Segment Start: DATA FOR THIS TASK

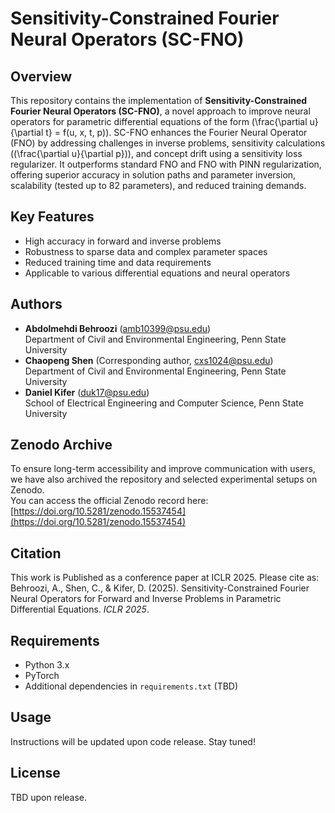 # Sensitivity-Constrained Fourier Neural Operators (SC-FNO)

## Overview
This repository contains the implementation of **Sensitivity-Constrained Fourier Neural Operators (SC-FNO)**, a novel approach to improve neural operators for parametric differential equations of the form \(\frac{\partial u}{\partial t} = f(u, x, t, p)\). SC-FNO enhances the Fourier Neural Operator (FNO) by addressing challenges in inverse problems, sensitivity calculations (\(\frac{\partial u}{\partial p}\)), and concept drift using a sensitivity loss regularizer. It outperforms standard FNO and FNO with PINN regularization, offering superior accuracy in solution paths and parameter inversion, scalability (tested up to 82 parameters), and reduced training demands.

## Key Features
- High accuracy in forward and inverse problems
- Robustness to sparse data and complex parameter spaces
- Reduced training time and data requirements
- Applicable to various differential equations and neural operators

## Authors
- **Abdolmehdi Behroozi** (amb10399@psu.edu)  
  Department of Civil and Environmental Engineering, Penn State University  
- **Chaopeng Shen** (Corresponding author, cxs1024@psu.edu)  
  Department of Civil and Environmental Engineering, Penn State University  
- **Daniel Kifer** (duk17@psu.edu)  
  School of Electrical Engineering and Computer Science, Penn State University  


## Zenodo Archive

To ensure long-term accessibility and improve communication with users, we have also archived the repository and selected experimental setups on Zenodo.  
You can access the official Zenodo record here:  
[https://doi.org/10.5281/zenodo.15537454](https://doi.org/10.5281/zenodo.15537454)


## Citation
This work is Published as a conference paper at ICLR 2025. Please cite as:  
Behroozi, A., Shen, C., & Kifer, D. (2025). Sensitivity-Constrained Fourier Neural Operators for Forward and Inverse Problems in Parametric Differential Equations. *ICLR 2025*.

## Requirements
- Python 3.x
- PyTorch
- Additional dependencies in `requirements.txt` (TBD)

## Usage
Instructions will be updated upon code release. Stay tuned!

## License
TBD upon release.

Segment End: DATA FOR THIS TASK

WORK TO COMPLETE: Among the lines of the data, find every one that holds "Shen" and copy it.

SOLUTION BELOW:
- **Chaopeng Shen** (Corresponding author, cxs1024@psu.edu)  
Behroozi, A., Shen, C., & Kifer, D. (2025). Sensitivity-Constrained Fourier Neural Operators for Forward and Inverse Problems in Parametric Differential Equations. *ICLR 2025*.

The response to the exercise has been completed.